The expected response consists solely of the lines from the line with "## PR Etiquette" through the last line of the material below, copied exactly.

##############################

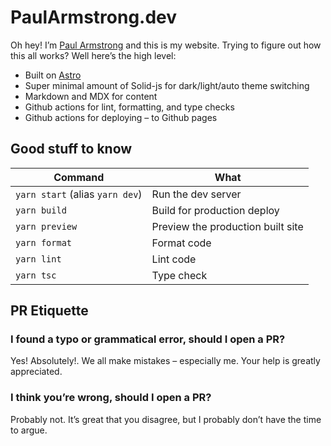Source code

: # PaulArmstrong.dev

Oh hey! I’m [Paul Armstrong](https://paularmstrong.dev/about) and this is my website. Trying to figure out how this all works? Well here’s the high level:

- Built on [Astro](https://astro.build)
- Super minimal amount of Solid-js for dark/light/auto theme switching
- Markdown and MDX for content
- Github actions for lint, formatting, and type checks
- Github actions for deploying – to Github pages

## Good stuff to know

| Command                         | What                              |
| ------------------------------- | --------------------------------- |
| `yarn start` (alias `yarn dev`) | Run the dev server                |
| `yarn build`                    | Build for production deploy       |
| `yarn preview`                  | Preview the production built site |
| `yarn format`                   | Format code                       |
| `yarn lint`                     | Lint code                         |
| `yarn tsc`                      | Type check                        |

## PR Etiquette

### I found a typo or grammatical error, should I open a PR?

Yes! Absolutely!. We all make mistakes – especially me. Your help is greatly appreciated.

### I think you’re wrong, should I open a PR?

Probably not. It’s great that you disagree, but I probably don’t have the time to argue.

##############################

▶ _Your response_
## PR Etiquette

### I found a typo or grammatical error, should I open a PR?

Yes! Absolutely!. We all make mistakes – especially me. Your help is greatly appreciated.

### I think you’re wrong, should I open a PR?

Probably not. It’s great that you disagree, but I probably don’t have the time to argue.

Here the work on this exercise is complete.